WHAT THE EXERCISE ASKS:
Wherever the line with "The E-Voting Group" sits in the listing below, transcribe from it up to and including the line with "e-voting systems are", exactly, and leave the remaining lines out.

=== Section Start ===

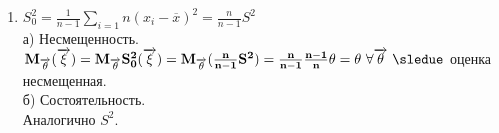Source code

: \begin{proofs}
\begin{dokvo}
\begin{enumerate}
        \item $S_0^2 = \frac{1}{n-1}\sum\limits_{i=1}n(x_i-\overline{x})^2 = \frac{n}{n-1}S^2$\\
        а) Несмещенность.\\
        $\bf{M}_{\overrightarrow{\theta}}(\overrightarrow{\xi}) = \bf{M}_{\overrightarrow{\theta}}S_0^2(\overrightarrow{\xi}) =
        \bf{M}_{\overrightarrow{\theta}}(\frac{n}{n-1}S^2) = \frac{n}{n-1}\frac{n-1}{n}\theta = \theta \ \forall \overrightarrow{\theta} \ \sledue$
        оценка несмещенная.\\
        б) Состоятельность.\\
        Аналогично $S^2$.


      \end{enumerate}
  \end{dokvo}
\end{proofs}
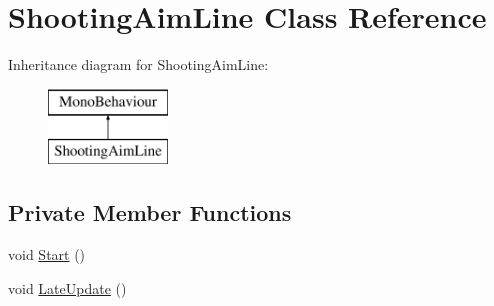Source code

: \hypertarget{class_shooting_aim_line}{}\section{Shooting\+Aim\+Line Class Reference}
\label{class_shooting_aim_line}
Inheritance diagram for Shooting\+Aim\+Line\+:\begin{figure}[H]
\begin{center}
\leavevmode
\includegraphics[height=2.000000cm]{class_shooting_aim_line}
\end{center}
\end{figure}
\subsection*{Private Member Functions}
\begin{DoxyCompactItemize}
\item 
void \hyperlink{class_shooting_aim_line_aea74f66ae5a79b70d07dbc7fe4970f34}{Start} ()
\item 
void \hyperlink{class_shooting_aim_line_abe1fb3aafc6c03c5010c842026b1368a}{Late\+Update} ()
\end{DoxyCompactItemize}
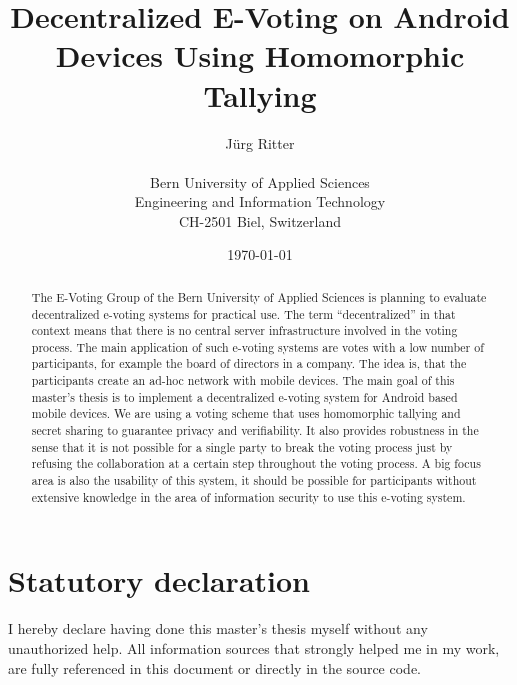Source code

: \documentclass[numbers=noenddot, abstract=on, a4paper, headsepline,
footsepline, oneside, draft=off]{scrreprt}
\begin{document}
\title{\bf Decentralized E-Voting on Android Devices Using Homomorphic Tallying}
\subject{Master's Thesis}
\author{Jürg Ritter\\
\\
Bern University of Applied Sciences\\
Engineering and Information Technology\\
CH-2501 Biel, Switzerland\\
}
\date{\today}
\publishers{Advisor:\\
Prof. Dr. Rolf Haenni, Bern University of Applied Sciences\\
\bigskip
Expert:\\
Stephan Neumann, Technical University of Darmstadt}
\maketitle

\clearpage
{}

\begin{abstract}
The E-Voting Group of the Bern University of Applied Sciences is planning to
evaluate decentralized e-voting systems for practical use. The term
``decentralized'' in that context means that there is no central server
infrastructure involved in the voting process. The main application of such
e-voting systems are votes with a low number of participants, for example the
board of directors in a company. The idea is, that the participants create an
ad-hoc network with mobile devices. The main goal of this master's thesis is to
implement a decentralized e-voting system for Android based mobile devices. We
are using a voting scheme that uses homomorphic tallying and secret sharing to
guarantee privacy and verifiability. It also provides robustness in the sense
that it is not possible for a single party to break the voting process just by
refusing the collaboration at a certain step throughout the voting process. A
big focus area is also the usability of this system, it should be possible for
participants without extensive knowledge in the area of information security to
use this e-voting system.
\end{abstract}

\chapter*{Statutory declaration}
\label{chap:decalration}

I hereby declare having done this master's thesis myself without any
unauthorized help. All information sources that strongly helped me in my work,
are fully referenced in this document or directly in the source code.
\end{document}
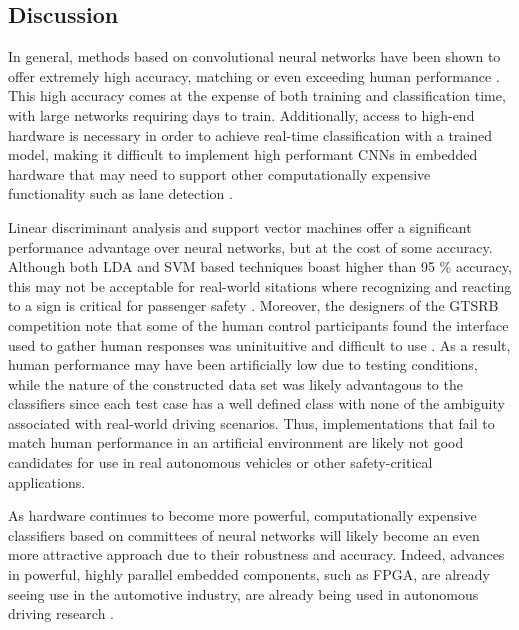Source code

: \documentclass[letterpaper,twocolumn,10pt]{article}
\begin{document}
\subsection{Discussion}

In general, methods based on convolutional neural networks have been shown to offer extremely high accuracy, matching or even exceeding human performance \cite{ciresan_committee_2011, ciresan_multi-column_2012, sermanet_convolutional_2012, sermanet_traffic_2011}. This high accuracy comes at the expense of both training and classification time, with large networks requiring days to train. Additionally, access to high-end hardware is necessary in order to achieve real-time classification with a trained model, making it difficult to implement high performant CNNs in embedded hardware that may need to support other computationally expensive functionality such as lane detection \cite{ciresan_committee_2011, ciresan_multi-column_2012, lane-detection}.

Linear discriminant analysis and support vector machines offer a significant performance advantage over neural networks, but at the cost of some accuracy. Although both LDA and SVM based techniques boast higher than 95 \% accuracy, this may not be acceptable for real-world sitations where recognizing and reacting to a sign is critical for passenger safety \cite{}. Moreover, the designers of the GTSRB competition note that some of the human control participants found the interface used to gather human responses was uninituitive and difficult to use \cite{stallkamp_german_2011, stallkamp_man_2012}. As a result, human performance may have been artificially low due to testing conditions, while the nature of the constructed data set was likely advantagous to the classifiers since each test case has a well defined class with none of the ambiguity associated with real-world driving scenarios. Thus, implementations that fail to match human performance in an artificial environment are likely not good candidates for use in real autonomous vehicles or other safety-critical applications.

As hardware continues to become more powerful, computationally expensive classifiers based on committees of neural networks will likely become an even more attractive approach due to their robustness and accuracy. Indeed, advances in powerful, highly parallel embedded components, such as FPGA, are already seeing use in the automotive industry, are already being used in autonomous driving research \cite{fpga, fpga2}.
\end{document}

=== Section End ===

YOUR SOLUTION:
The E-Voting Group of the Bern University of Applied Sciences is planning to
evaluate decentralized e-voting systems for practical use. The term
``decentralized'' in that context means that there is no central server
infrastructure involved in the voting process. The main application of such
e-voting systems are votes with a low number of participants, for example the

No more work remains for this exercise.